# TASK REQUIREMENTS
Could you please return each line of the data that has the word "ListProfilePermissionsResponseTypeDef"?

Stored dataset items:
*****

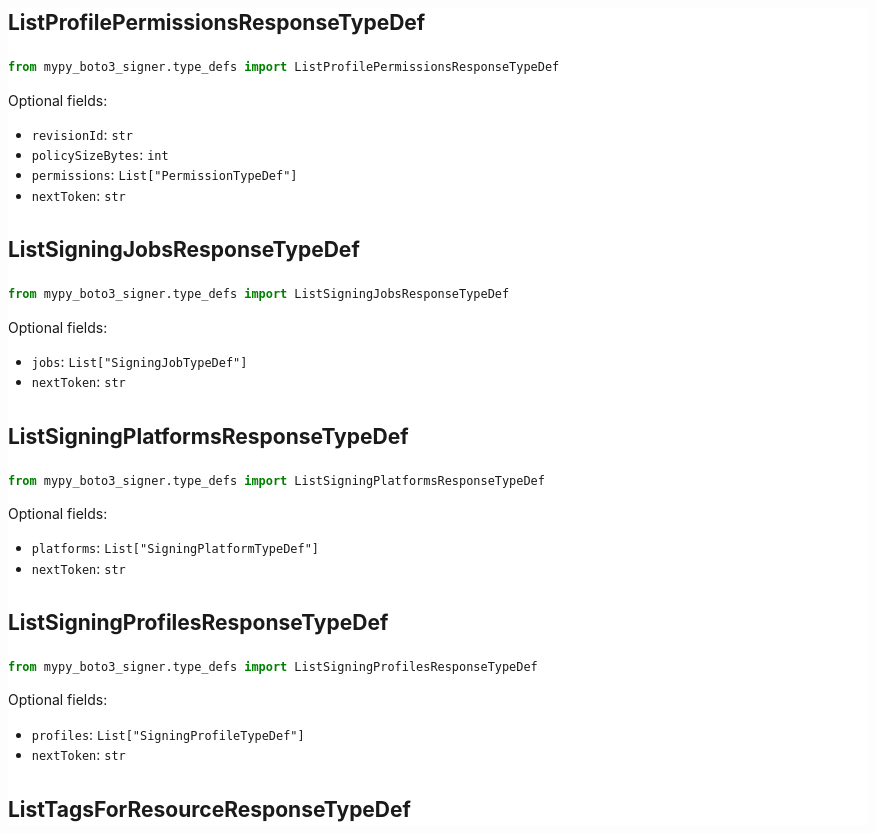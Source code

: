 
## ListProfilePermissionsResponseTypeDef

```python
from mypy_boto3_signer.type_defs import ListProfilePermissionsResponseTypeDef
```




Optional fields:
- `revisionId`: `str`
- `policySizeBytes`: `int`
- `permissions`: `List["PermissionTypeDef"]`
- `nextToken`: `str`


## ListSigningJobsResponseTypeDef

```python
from mypy_boto3_signer.type_defs import ListSigningJobsResponseTypeDef
```




Optional fields:
- `jobs`: `List["SigningJobTypeDef"]`
- `nextToken`: `str`


## ListSigningPlatformsResponseTypeDef

```python
from mypy_boto3_signer.type_defs import ListSigningPlatformsResponseTypeDef
```




Optional fields:
- `platforms`: `List["SigningPlatformTypeDef"]`
- `nextToken`: `str`


## ListSigningProfilesResponseTypeDef

```python
from mypy_boto3_signer.type_defs import ListSigningProfilesResponseTypeDef
```




Optional fields:
- `profiles`: `List["SigningProfileTypeDef"]`
- `nextToken`: `str`


## ListTagsForResourceResponseTypeDef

*****

# ANSWER SPACE
## ListProfilePermissionsResponseTypeDef
from mypy_boto3_signer.type_defs import ListProfilePermissionsResponseTypeDef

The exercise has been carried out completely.